(RECORDS SHOWN)

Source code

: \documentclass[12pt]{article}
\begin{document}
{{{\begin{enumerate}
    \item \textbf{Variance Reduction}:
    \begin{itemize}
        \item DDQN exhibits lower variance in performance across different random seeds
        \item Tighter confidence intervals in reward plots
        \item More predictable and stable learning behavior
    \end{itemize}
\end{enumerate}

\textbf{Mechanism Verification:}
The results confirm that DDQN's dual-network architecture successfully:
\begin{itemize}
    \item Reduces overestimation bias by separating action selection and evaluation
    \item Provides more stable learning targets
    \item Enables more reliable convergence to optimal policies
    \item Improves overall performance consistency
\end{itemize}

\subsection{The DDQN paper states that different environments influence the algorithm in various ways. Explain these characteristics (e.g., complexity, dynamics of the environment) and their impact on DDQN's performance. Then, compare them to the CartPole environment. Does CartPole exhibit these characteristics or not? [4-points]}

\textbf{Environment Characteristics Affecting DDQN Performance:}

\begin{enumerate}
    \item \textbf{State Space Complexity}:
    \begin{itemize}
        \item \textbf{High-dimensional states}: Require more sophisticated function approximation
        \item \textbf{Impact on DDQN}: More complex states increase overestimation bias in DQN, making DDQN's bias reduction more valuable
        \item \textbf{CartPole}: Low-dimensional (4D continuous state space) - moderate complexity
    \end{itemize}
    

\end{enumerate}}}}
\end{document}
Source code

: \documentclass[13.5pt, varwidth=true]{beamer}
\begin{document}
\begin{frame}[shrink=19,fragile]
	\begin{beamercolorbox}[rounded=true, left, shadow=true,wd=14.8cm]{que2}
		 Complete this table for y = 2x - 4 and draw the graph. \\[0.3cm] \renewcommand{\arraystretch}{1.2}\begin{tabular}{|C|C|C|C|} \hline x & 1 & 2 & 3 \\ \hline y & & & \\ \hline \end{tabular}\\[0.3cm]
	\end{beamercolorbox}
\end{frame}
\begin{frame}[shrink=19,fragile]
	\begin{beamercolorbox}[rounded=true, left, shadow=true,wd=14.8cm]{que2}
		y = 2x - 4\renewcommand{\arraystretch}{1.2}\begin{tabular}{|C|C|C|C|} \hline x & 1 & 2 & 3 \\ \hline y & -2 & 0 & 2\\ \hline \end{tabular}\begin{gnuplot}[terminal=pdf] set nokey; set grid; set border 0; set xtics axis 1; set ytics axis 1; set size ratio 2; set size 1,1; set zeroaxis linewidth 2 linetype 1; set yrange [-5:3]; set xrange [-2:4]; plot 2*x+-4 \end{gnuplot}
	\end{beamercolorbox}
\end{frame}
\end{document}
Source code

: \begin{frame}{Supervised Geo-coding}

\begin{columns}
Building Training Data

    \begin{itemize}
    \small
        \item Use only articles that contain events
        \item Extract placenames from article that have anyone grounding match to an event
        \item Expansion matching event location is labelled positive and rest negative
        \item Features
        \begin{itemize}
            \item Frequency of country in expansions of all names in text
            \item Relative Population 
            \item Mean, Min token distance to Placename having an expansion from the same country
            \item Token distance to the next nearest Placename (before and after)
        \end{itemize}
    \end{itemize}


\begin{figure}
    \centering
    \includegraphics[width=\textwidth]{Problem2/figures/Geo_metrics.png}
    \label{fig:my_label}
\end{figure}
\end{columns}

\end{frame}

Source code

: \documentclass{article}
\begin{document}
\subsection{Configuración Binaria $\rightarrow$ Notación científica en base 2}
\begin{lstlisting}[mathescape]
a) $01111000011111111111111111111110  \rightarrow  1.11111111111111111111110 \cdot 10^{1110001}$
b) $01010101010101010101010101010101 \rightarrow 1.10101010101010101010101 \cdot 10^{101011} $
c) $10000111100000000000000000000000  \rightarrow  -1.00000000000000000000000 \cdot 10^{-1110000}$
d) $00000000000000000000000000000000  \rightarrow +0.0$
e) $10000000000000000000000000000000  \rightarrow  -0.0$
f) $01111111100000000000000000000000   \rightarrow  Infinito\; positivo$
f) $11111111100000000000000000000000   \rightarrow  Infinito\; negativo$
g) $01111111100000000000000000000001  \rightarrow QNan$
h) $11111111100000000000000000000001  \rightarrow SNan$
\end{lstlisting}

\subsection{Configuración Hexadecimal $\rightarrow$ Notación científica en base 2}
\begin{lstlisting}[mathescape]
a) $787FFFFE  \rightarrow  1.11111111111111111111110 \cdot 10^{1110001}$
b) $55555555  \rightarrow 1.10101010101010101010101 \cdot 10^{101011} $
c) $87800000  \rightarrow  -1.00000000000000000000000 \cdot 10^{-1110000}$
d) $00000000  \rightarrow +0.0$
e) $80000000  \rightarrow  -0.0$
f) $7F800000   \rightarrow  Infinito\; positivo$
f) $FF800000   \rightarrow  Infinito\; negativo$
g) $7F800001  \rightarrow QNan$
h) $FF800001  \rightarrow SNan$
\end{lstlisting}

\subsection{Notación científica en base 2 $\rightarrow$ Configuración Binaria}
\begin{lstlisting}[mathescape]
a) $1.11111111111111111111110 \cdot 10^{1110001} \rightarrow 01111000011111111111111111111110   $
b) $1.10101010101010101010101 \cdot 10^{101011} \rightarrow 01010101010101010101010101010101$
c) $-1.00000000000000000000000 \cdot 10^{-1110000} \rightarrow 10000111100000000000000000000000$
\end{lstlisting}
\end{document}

(End RECORDS SHOWN)

**AIM OF THE EXERCISE:** Would you output every record above exactly as it stands?

**WRITTEN ANSWER:**
Source code

: \documentclass[12pt]{article}
\begin{document}
{{{\begin{enumerate}
    \item \textbf{Variance Reduction}:
    \begin{itemize}
        \item DDQN exhibits lower variance in performance across different random seeds
        \item Tighter confidence intervals in reward plots
        \item More predictable and stable learning behavior
    \end{itemize}
\end{enumerate}

\textbf{Mechanism Verification:}
The results confirm that DDQN's dual-network architecture successfully:
\begin{itemize}
    \item Reduces overestimation bias by separating action selection and evaluation
    \item Provides more stable learning targets
    \item Enables more reliable convergence to optimal policies
    \item Improves overall performance consistency
\end{itemize}

\subsection{The DDQN paper states that different environments influence the algorithm in various ways. Explain these characteristics (e.g., complexity, dynamics of the environment) and their impact on DDQN's performance. Then, compare them to the CartPole environment. Does CartPole exhibit these characteristics or not? [4-points]}

\textbf{Environment Characteristics Affecting DDQN Performance:}

\begin{enumerate}
    \item \textbf{State Space Complexity}:
    \begin{itemize}
        \item \textbf{High-dimensional states}: Require more sophisticated function approximation
        \item \textbf{Impact on DDQN}: More complex states increase overestimation bias in DQN, making DDQN's bias reduction more valuable
        \item \textbf{CartPole}: Low-dimensional (4D continuous state space) - moderate complexity
    \end{itemize}
    

\end{enumerate}}}}
\end{document}
Source code

: \documentclass[13.5pt, varwidth=true]{beamer}
\begin{document}
\begin{frame}[shrink=19,fragile]
	\begin{beamercolorbox}[rounded=true, left, shadow=true,wd=14.8cm]{que2}
		 Complete this table for y = 2x - 4 and draw the graph. \\[0.3cm] \renewcommand{\arraystretch}{1.2}\begin{tabular}{|C|C|C|C|} \hline x & 1 & 2 & 3 \\ \hline y & & & \\ \hline \end{tabular}\\[0.3cm]
	\end{beamercolorbox}
\end{frame}
\begin{frame}[shrink=19,fragile]
	\begin{beamercolorbox}[rounded=true, left, shadow=true,wd=14.8cm]{que2}
		y = 2x - 4\renewcommand{\arraystretch}{1.2}\begin{tabular}{|C|C|C|C|} \hline x & 1 & 2 & 3 \\ \hline y & -2 & 0 & 2\\ \hline \end{tabular}\begin{gnuplot}[terminal=pdf] set nokey; set grid; set border 0; set xtics axis 1; set ytics axis 1; set size ratio 2; set size 1,1; set zeroaxis linewidth 2 linetype 1; set yrange [-5:3]; set xrange [-2:4]; plot 2*x+-4 \end{gnuplot}
	\end{beamercolorbox}
\end{frame}
\end{document}
Source code

: \begin{frame}{Supervised Geo-coding}

\begin{columns}
Building Training Data

    \begin{itemize}
    \small
        \item Use only articles that contain events
        \item Extract placenames from article that have anyone grounding match to an event
        \item Expansion matching event location is labelled positive and rest negative
        \item Features
        \begin{itemize}
            \item Frequency of country in expansions of all names in text
            \item Relative Population 
            \item Mean, Min token distance to Placename having an expansion from the same country
            \item Token distance to the next nearest Placename (before and after)
        \end{itemize}
    \end{itemize}


\begin{figure}
    \centering
    \includegraphics[width=\textwidth]{Problem2/figures/Geo_metrics.png}
    \label{fig:my_label}
\end{figure}
\end{columns}

\end{frame}

Source code

: \documentclass{article}
\begin{document}
\subsection{Configuración Binaria $\rightarrow$ Notación científica en base 2}
\begin{lstlisting}[mathescape]
a) $01111000011111111111111111111110  \rightarrow  1.11111111111111111111110 \cdot 10^{1110001}$
b) $01010101010101010101010101010101 \rightarrow 1.10101010101010101010101 \cdot 10^{101011} $
c) $10000111100000000000000000000000  \rightarrow  -1.00000000000000000000000 \cdot 10^{-1110000}$
d) $00000000000000000000000000000000  \rightarrow +0.0$
e) $10000000000000000000000000000000  \rightarrow  -0.0$
f) $01111111100000000000000000000000   \rightarrow  Infinito\; positivo$
f) $11111111100000000000000000000000   \rightarrow  Infinito\; negativo$
g) $01111111100000000000000000000001  \rightarrow QNan$
h) $11111111100000000000000000000001  \rightarrow SNan$
\end{lstlisting}

\subsection{Configuración Hexadecimal $\rightarrow$ Notación científica en base 2}
\begin{lstlisting}[mathescape]
a) $787FFFFE  \rightarrow  1.11111111111111111111110 \cdot 10^{1110001}$
b) $55555555  \rightarrow 1.10101010101010101010101 \cdot 10^{101011} $
c) $87800000  \rightarrow  -1.00000000000000000000000 \cdot 10^{-1110000}$
d) $00000000  \rightarrow +0.0$
e) $80000000  \rightarrow  -0.0$
f) $7F800000   \rightarrow  Infinito\; positivo$
f) $FF800000   \rightarrow  Infinito\; negativo$
g) $7F800001  \rightarrow QNan$
h) $FF800001  \rightarrow SNan$
\end{lstlisting}

\subsection{Notación científica en base 2 $\rightarrow$ Configuración Binaria}
\begin{lstlisting}[mathescape]
a) $1.11111111111111111111110 \cdot 10^{1110001} \rightarrow 01111000011111111111111111111110   $
b) $1.10101010101010101010101 \cdot 10^{101011} \rightarrow 01010101010101010101010101010101$
c) $-1.00000000000000000000000 \cdot 10^{-1110000} \rightarrow 10000111100000000000000000000000$
\end{lstlisting}
\end{document}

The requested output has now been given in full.